Social Housing cuts
October 20th, 2010
Government plans to slice 60% off the affordable housebuilding budget and fill the gap by asking new social housing tenants to pay much higher rents were attacked by housing groups for hitting the “poorest hardest”.
https://www.guardian.co.uk/politics/2010/oct/20/spending-review-2010-key-points#Social%20Housing
Well sadly the writing has been on the wall since 9th July 2009 when Paul Waugh, then of the Evening Standard, exposed the policies of Hammersmith and Fulham council which became the flagship Tory borough from which the present government took their ideas and are now in the process of implementing them. It is not that we should be surprised it is that I am bitterly disappointed that in view of the opposition expressed they have not stopped to reconsider.
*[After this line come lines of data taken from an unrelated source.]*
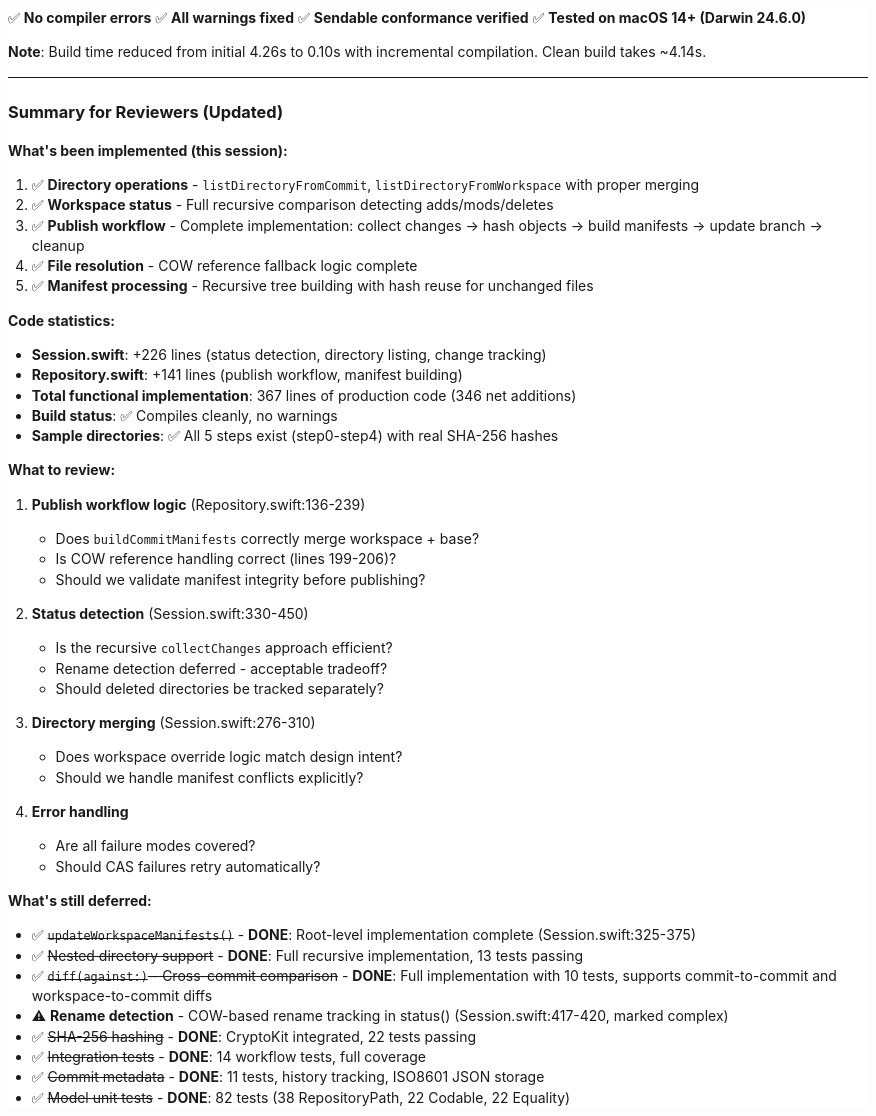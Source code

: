 ✅ **No compiler errors**
✅ **All warnings fixed**
✅ **Sendable conformance verified**
✅ **Tested on macOS 14+ (Darwin 24.6.0)**

**Note**: Build time reduced from initial 4.26s to 0.10s with incremental compilation. Clean build takes ~4.14s.

---

### Summary for Reviewers (Updated)

**What's been implemented (this session):**
1. ✅ **Directory operations** - `listDirectoryFromCommit`, `listDirectoryFromWorkspace` with proper merging
2. ✅ **Workspace status** - Full recursive comparison detecting adds/mods/deletes
3. ✅ **Publish workflow** - Complete implementation: collect changes → hash objects → build manifests → update branch → cleanup
4. ✅ **File resolution** - COW reference fallback logic complete
5. ✅ **Manifest processing** - Recursive tree building with hash reuse for unchanged files

**Code statistics:**
- **Session.swift**: +226 lines (status detection, directory listing, change tracking)
- **Repository.swift**: +141 lines (publish workflow, manifest building)
- **Total functional implementation**: 367 lines of production code (346 net additions)
- **Build status**: ✅ Compiles cleanly, no warnings
- **Sample directories**: ✅ All 5 steps exist (step0-step4) with real SHA-256 hashes

**What to review:**

1. **Publish workflow logic** (Repository.swift:136-239)
   - Does `buildCommitManifests` correctly merge workspace + base?
   - Is COW reference handling correct (lines 199-206)?
   - Should we validate manifest integrity before publishing?

2. **Status detection** (Session.swift:330-450)
   - Is the recursive `collectChanges` approach efficient?
   - Rename detection deferred - acceptable tradeoff?
   - Should deleted directories be tracked separately?

3. **Directory merging** (Session.swift:276-310)
   - Does workspace override logic match design intent?
   - Should we handle manifest conflicts explicitly?

4. **Error handling**
   - Are all failure modes covered?
   - Should CAS failures retry automatically?

**What's still deferred:**
- ✅ ~~`updateWorkspaceManifests()`~~ - **DONE**: Root-level implementation complete (Session.swift:325-375)
- ✅ ~~Nested directory support~~ - **DONE**: Full recursive implementation, 13 tests passing
- ✅ ~~`diff(against:)` - Cross-commit comparison~~ - **DONE**: Full implementation with 10 tests, supports commit-to-commit and workspace-to-commit diffs
- ⚠️ **Rename detection** - COW-based rename tracking in status() (Session.swift:417-420, marked complex)
- ✅ ~~SHA-256 hashing~~ - **DONE**: CryptoKit integrated, 22 tests passing
- ✅ ~~Integration tests~~ - **DONE**: 14 workflow tests, full coverage
- ✅ ~~Commit metadata~~ - **DONE**: 11 tests, history tracking, ISO8601 JSON storage
- ✅ ~~Model unit tests~~ - **DONE**: 82 tests (38 RepositoryPath, 22 Codable, 22 Equality)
My view? I think they’ll have to build prefabs, but that’s just me. Some of the WWII ones are still standing:-
https://www.guardian.co.uk/artanddesign/2008/sep/24/heritage.britishidentity
UPDATE: Ok, that’s not what they’re doing, they have been block booking b&b’s at the seaside instead
https://www.guardian.co.uk/politics/2010/oct/24/exodus-poor-families-from-london
Letters to the Guardian.
A council house is also a home
- The Guardian, Wednesday 20 October 2010
- Article history
Nothing fills me with more despair than the proposal to move people out of social housing (Spending review, 19 October). My parents were housed in a council house in Streatham in 1948. They had three children and we had three bedrooms, my two brothers sharing one room. My parents worked all their lives, my mother as a telephonist and my father as a telephone engineer. They never earned enough to buy a house, but they paid their rent, always on time, and looked after the house properly. The house was lovely, built to Labour’s postwar housing standards (later abandoned by the Tories). Us kids grew up and moved on and my parents stayed there until my mother died in 1998, 50 years after they had moved in. My father died three years before her. Yes, the house was too big for her, but she liked to invite her children, grandchildren and great-grandchildren to stay.
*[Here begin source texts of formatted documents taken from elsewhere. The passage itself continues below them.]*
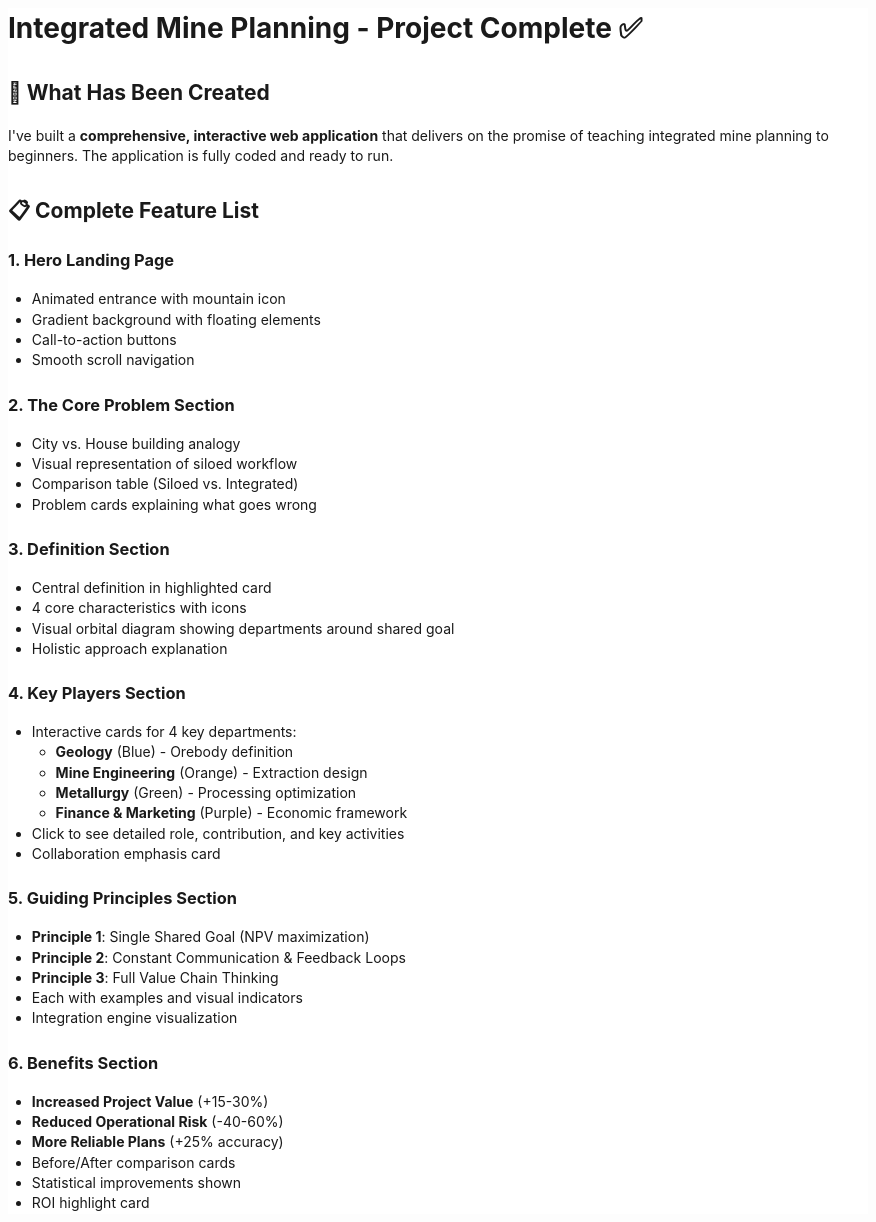 # Integrated Mine Planning - Project Complete ✅

## 🎉 What Has Been Created

I've built a **comprehensive, interactive web application** that delivers on the promise of teaching integrated mine planning to beginners. The application is fully coded and ready to run.

## 📋 Complete Feature List

### 1. **Hero Landing Page**
- Animated entrance with mountain icon
- Gradient background with floating elements
- Call-to-action buttons
- Smooth scroll navigation

### 2. **The Core Problem Section**
- City vs. House building analogy
- Visual representation of siloed workflow
- Comparison table (Siloed vs. Integrated)
- Problem cards explaining what goes wrong

### 3. **Definition Section**
- Central definition in highlighted card
- 4 core characteristics with icons
- Visual orbital diagram showing departments around shared goal
- Holistic approach explanation

### 4. **Key Players Section**
- Interactive cards for 4 key departments:
  - **Geology** (Blue) - Orebody definition
  - **Mine Engineering** (Orange) - Extraction design
  - **Metallurgy** (Green) - Processing optimization
  - **Finance & Marketing** (Purple) - Economic framework
- Click to see detailed role, contribution, and key activities
- Collaboration emphasis card

### 5. **Guiding Principles Section**
- **Principle 1**: Single Shared Goal (NPV maximization)
- **Principle 2**: Constant Communication & Feedback Loops
- **Principle 3**: Full Value Chain Thinking
- Each with examples and visual indicators
- Integration engine visualization

### 6. **Benefits Section**
- **Increased Project Value** (+15-30%)
- **Reduced Operational Risk** (-40-60%)
- **More Reliable Plans** (+25% accuracy)
- Before/After comparison cards
- Statistical improvements shown
- ROI highlight card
[letter continues . . . to read the rest click the link below]
https://www.guardian.co.uk/society/2010/oct/20/council-house-also-a-home

I have walked round the Excalibur Estate as it is not far from where I live. Whenever I have walked round it have felt a really strange sensation in so far as I feel I have gone back in time…to a time way before I was born.
Over the years there have been several campaigns to pull it down but a lot of the residents, not all, are elderly and have lived there years and are extremely happy there.
Be interesting to see 10 years from now what actally happpens to this estate.
Just been reading up more on this… for a very different perspective on it http://the-excalibur-prefabs-estate-catford.webs.com/ it is worrying to read about the cold, damp but most of all asbestos! From everything I’ve read today I think it will be redeveloped soon.
My understanding is that asbestos sheet is only harmful when cut or drilled thereby releasing dust particles which may be inhaled. Otherwise it is harmless. That is why there are plenty of examples of safe asbestos sheet inside buildings around the UK untouched. This sounds to me like an excuse by developers keen to get their hands on some land to build crummy poky single aspect flats and kick off the existing residents.
Thank you for educating me about asbestos.
What makes you think they would be single aspect flats? ……….. there are many new flats today that are not single aspect ( yes they are at fault in lots of ways… but usually simply as they are too small!!)
Also it is clear that damp is an issue too on the Excalibur Estate.
Many of the people on this estate are very elderly ….. I can see that it would be heart breaking for them to go, as they have contributed so much to the well being of the estate and they feel secure as they have gardens.
I don’t feel it is right to move people in their elderly years… it would be too much of a shock and spoil their lives
….. but ultimately yes I do think this estate needs to come down, the homes are cold and damp now (quite badly so) that will only get worse over the years.
…..and after all they were only designed to be up for a few years anyway. Unless Lewisham council really addresses the issues of the cold and damp these homes will need to demolished.
Having said that it would be lovely if the council did repair work to preserve this estate……… I think councils work to strict budgets and it would be cheaper and more beneficial for residents of the future to rebuild….. but immense compassion needs to be shown for the residents of the present…
I think that the elderly would only be offered poky single aspect rooms, no developer is going to build large flats for them. That’s on the basis that the estate is indeed composed mainly of elderly residents. I do not doubt your words that the prefabs are suffering from neglect, they have long outlived their design life but now is not the time to be looking for council money to replace them.